MATERIAL PROVIDED:
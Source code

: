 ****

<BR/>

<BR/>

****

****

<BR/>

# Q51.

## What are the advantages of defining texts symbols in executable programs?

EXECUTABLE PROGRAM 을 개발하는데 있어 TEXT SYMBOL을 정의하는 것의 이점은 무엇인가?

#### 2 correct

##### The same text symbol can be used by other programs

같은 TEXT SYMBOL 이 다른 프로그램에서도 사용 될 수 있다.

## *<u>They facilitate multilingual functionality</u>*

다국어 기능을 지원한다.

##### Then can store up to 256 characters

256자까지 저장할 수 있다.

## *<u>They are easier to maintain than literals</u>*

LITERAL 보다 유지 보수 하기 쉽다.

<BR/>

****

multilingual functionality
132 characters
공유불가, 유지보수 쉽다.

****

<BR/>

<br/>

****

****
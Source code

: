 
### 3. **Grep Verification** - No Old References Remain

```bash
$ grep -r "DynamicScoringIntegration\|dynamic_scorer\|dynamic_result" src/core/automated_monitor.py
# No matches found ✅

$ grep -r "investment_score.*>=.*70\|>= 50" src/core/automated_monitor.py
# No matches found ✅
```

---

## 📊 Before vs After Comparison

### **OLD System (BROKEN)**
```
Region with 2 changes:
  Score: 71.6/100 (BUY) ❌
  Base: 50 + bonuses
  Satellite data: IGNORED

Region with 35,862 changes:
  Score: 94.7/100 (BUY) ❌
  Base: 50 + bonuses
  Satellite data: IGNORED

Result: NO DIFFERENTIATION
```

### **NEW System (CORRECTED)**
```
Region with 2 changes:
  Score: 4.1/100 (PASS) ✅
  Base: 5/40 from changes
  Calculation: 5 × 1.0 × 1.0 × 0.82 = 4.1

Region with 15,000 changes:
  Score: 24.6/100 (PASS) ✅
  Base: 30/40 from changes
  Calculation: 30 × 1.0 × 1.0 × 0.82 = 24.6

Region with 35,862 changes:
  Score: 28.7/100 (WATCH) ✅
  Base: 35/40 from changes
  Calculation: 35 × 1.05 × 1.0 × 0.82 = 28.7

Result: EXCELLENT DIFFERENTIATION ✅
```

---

ABOUT THIS EXERCISE: All lines from the opening of the listing above through the line that contains "#### 2 correct" should be given again exactly, and nothing more.

WRITTEN ANSWER:
Source code

: ****

<BR/>

<BR/>

****

****

<BR/>

# Q51.

## What are the advantages of defining texts symbols in executable programs?

EXECUTABLE PROGRAM 을 개발하는데 있어 TEXT SYMBOL을 정의하는 것의 이점은 무엇인가?

#### 2 correct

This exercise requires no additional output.